Professional Wrestling: Sport and Spectacle by Sharon Mazer

August 13, 2019

In the days when wrestling books were a relative rarity, this was a reasonable buy. Today it will be of little interest to most fans.

Part of a “Performance Studies” series, this is two for two on the “wrestling academia” checklist: it quotes Roland Barthes’ essay on wrestling, and it devotes little or not attention to the fact that people promote professional wrestling events as a business.

Indeed, most of the book continues along the usual lines: wrestling is a drama, not a sport; there’s a lot of emphasis on masculinity despite men in tight underwear rolling around with one another; the portrayal of women is very simplistic.

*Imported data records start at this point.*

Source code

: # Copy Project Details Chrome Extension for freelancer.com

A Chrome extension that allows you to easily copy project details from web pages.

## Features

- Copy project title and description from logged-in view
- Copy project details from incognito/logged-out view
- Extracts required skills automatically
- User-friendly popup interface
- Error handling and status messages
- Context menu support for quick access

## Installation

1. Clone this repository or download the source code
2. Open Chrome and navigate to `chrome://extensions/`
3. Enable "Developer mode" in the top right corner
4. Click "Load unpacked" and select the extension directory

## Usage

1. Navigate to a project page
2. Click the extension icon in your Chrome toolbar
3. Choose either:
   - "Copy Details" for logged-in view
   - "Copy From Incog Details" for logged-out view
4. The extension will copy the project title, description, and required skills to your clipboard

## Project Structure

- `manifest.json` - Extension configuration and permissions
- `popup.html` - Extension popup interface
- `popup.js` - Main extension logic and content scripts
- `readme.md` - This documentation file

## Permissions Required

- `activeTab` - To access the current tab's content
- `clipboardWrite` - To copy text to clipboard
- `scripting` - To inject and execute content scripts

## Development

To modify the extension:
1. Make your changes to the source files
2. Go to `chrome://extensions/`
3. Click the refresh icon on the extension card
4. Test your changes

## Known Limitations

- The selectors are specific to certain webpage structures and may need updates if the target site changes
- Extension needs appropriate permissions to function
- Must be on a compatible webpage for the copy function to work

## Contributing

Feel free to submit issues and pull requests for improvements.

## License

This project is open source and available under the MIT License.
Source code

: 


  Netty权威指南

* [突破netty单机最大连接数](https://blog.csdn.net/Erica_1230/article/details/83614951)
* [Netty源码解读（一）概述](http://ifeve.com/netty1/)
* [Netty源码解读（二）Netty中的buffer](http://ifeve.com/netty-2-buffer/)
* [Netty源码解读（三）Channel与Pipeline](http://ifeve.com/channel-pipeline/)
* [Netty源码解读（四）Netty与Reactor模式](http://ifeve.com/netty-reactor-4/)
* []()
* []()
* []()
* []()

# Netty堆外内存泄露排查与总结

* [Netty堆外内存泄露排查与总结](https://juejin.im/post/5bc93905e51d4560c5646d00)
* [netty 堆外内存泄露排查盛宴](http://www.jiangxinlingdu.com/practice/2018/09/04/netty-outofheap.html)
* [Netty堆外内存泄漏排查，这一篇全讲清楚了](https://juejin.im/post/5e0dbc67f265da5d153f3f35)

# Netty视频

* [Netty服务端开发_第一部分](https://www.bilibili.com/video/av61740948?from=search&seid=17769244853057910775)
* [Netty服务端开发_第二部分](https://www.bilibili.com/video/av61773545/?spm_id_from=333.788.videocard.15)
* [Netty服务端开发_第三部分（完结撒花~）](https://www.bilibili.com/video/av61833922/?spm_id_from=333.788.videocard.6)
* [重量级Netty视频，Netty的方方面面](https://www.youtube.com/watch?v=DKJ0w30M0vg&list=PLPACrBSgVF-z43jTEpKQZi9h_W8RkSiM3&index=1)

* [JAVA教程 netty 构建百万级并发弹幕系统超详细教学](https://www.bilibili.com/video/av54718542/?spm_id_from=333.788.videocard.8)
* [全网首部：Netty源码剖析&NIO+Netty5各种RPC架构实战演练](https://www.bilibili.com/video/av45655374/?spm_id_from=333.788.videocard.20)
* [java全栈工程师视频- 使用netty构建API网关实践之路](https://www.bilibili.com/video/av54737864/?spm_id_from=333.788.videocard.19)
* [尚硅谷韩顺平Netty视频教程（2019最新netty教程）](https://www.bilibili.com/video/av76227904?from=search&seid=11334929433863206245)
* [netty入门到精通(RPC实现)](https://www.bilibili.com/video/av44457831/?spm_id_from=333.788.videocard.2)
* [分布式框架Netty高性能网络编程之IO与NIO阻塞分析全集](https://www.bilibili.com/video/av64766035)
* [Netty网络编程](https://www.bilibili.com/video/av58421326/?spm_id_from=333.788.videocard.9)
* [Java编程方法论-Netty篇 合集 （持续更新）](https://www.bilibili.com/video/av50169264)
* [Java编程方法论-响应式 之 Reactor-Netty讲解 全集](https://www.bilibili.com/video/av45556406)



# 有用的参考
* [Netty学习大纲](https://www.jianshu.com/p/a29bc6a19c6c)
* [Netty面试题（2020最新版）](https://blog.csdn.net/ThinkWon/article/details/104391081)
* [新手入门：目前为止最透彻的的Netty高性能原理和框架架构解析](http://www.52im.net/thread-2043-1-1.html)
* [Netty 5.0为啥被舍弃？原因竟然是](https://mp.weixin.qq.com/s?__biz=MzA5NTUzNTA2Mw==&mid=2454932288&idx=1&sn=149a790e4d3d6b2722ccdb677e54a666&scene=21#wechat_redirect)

A couple of chapters do offer new takes, at least within the context of the academic wrestling essay. One sees Mazer spend time at Johnny Rodz’s gym watching trainees go through their paces, contrasting their training with that of boxers in the same gym who are solely there to learn legitimate combat. Another looks at the growth of the ‘smart fan’ as wrestling became more popular online, and the way some fans refuse to believe anything they see on TV for fear of being ‘worked.’

All in all though, fans of wrestling won’t really learn much from the book, other than to see how some things might look different to the outsider, such as Mazer’s insistence that there’s something homosexual about Hulk Hogan asking Zeus how he’ll feel when the world’s largest arms are wrapped around him…

Buy on Amazon

(This review is of the firsst edition. A second edition is scheduled for release next February which:

preserves the original’s snapshot of the wrestling scene of the 1980s and 1990s and features an up-to-date perspective on the current state of play.